*Exercise goal*: Using only the records, tally the lines with "avatar" in them and state that total by itself.

*Information given*:

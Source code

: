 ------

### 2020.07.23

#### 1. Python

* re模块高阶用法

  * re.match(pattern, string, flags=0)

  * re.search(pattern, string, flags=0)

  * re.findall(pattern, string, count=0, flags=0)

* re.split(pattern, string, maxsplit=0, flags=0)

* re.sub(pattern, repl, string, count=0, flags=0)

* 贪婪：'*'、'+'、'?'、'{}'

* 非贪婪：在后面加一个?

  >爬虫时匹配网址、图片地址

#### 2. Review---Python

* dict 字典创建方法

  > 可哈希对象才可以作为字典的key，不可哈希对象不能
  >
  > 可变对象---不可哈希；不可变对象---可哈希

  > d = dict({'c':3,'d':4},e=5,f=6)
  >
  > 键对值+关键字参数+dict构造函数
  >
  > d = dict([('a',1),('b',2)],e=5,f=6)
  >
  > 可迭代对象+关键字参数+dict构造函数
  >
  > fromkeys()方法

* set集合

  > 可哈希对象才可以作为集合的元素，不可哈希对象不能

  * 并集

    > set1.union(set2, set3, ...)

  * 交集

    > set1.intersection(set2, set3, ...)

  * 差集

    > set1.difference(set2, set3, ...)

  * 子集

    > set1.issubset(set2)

---

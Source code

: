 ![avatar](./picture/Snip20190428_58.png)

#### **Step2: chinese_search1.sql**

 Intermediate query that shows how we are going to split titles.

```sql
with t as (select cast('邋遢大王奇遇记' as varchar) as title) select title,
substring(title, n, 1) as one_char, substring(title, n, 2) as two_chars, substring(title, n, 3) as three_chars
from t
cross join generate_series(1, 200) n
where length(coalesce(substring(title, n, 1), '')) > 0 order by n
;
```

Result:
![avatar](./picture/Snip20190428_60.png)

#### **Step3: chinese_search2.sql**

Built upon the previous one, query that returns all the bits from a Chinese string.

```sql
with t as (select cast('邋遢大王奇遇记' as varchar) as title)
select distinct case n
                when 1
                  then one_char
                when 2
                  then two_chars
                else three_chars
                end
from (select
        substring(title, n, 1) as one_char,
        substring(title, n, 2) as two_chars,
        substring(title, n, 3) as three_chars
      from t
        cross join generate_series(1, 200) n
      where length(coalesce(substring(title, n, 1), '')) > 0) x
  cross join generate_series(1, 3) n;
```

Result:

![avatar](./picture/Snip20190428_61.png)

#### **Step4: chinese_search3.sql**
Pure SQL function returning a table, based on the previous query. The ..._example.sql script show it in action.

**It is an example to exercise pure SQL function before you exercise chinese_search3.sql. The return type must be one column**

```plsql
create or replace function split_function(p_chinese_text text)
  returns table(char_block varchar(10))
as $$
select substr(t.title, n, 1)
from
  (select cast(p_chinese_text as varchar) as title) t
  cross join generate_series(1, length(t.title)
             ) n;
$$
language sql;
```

...

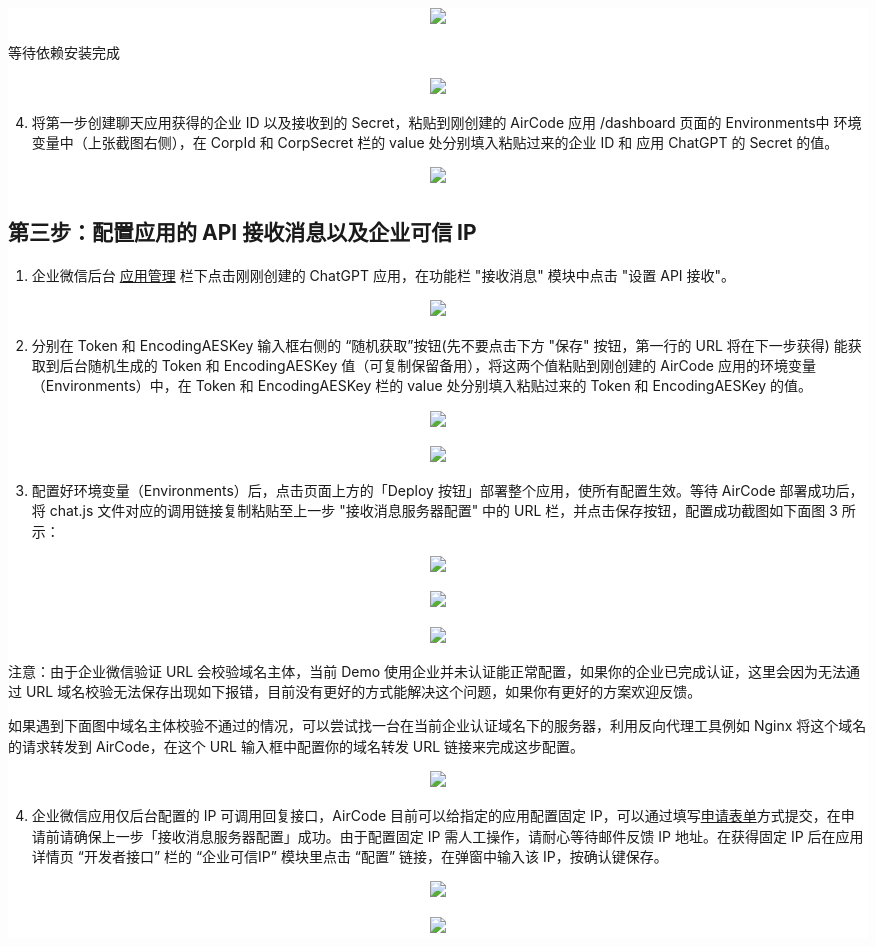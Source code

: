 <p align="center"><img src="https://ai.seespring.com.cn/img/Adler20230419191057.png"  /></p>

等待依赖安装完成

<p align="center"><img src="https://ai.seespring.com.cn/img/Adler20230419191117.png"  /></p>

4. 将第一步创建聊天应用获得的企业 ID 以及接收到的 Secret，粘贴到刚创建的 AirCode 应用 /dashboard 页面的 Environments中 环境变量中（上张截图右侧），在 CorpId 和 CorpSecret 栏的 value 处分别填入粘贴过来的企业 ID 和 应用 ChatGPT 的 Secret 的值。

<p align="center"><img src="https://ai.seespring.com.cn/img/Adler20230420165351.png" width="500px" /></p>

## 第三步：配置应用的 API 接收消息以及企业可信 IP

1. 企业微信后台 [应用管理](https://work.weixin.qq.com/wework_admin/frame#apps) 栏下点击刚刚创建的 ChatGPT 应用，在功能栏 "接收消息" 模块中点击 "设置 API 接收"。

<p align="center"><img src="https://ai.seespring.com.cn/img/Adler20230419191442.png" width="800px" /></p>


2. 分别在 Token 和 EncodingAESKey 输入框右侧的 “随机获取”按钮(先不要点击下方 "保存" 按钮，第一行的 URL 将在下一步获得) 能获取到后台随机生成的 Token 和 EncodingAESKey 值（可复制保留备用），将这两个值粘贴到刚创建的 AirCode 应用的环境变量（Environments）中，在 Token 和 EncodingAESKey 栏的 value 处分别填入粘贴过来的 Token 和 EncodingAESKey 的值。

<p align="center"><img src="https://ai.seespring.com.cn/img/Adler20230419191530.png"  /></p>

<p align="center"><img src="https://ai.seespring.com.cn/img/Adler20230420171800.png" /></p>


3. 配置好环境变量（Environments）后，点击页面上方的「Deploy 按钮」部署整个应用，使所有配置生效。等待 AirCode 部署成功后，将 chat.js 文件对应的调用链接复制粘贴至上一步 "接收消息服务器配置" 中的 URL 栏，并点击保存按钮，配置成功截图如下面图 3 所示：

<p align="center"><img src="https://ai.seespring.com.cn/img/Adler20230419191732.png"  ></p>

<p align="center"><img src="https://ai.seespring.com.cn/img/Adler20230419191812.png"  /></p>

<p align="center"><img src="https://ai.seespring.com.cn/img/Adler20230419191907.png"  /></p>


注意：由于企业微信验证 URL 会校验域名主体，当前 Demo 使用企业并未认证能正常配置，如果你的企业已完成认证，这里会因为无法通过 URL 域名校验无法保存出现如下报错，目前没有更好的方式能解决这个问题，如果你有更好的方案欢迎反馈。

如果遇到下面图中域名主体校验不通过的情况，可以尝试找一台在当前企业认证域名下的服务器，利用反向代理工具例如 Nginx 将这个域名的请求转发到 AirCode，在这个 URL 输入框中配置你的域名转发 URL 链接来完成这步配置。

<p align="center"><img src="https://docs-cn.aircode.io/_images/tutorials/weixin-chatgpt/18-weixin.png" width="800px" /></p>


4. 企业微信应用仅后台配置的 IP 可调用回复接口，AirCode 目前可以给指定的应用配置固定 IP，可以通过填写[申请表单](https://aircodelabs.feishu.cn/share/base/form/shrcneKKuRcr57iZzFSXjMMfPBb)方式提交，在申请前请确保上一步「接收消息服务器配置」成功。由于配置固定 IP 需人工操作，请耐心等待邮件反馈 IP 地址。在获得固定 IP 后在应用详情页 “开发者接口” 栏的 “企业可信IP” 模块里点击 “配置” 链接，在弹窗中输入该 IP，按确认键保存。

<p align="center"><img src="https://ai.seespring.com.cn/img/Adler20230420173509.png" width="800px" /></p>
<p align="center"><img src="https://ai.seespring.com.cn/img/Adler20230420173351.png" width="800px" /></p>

*Expected answer*: 3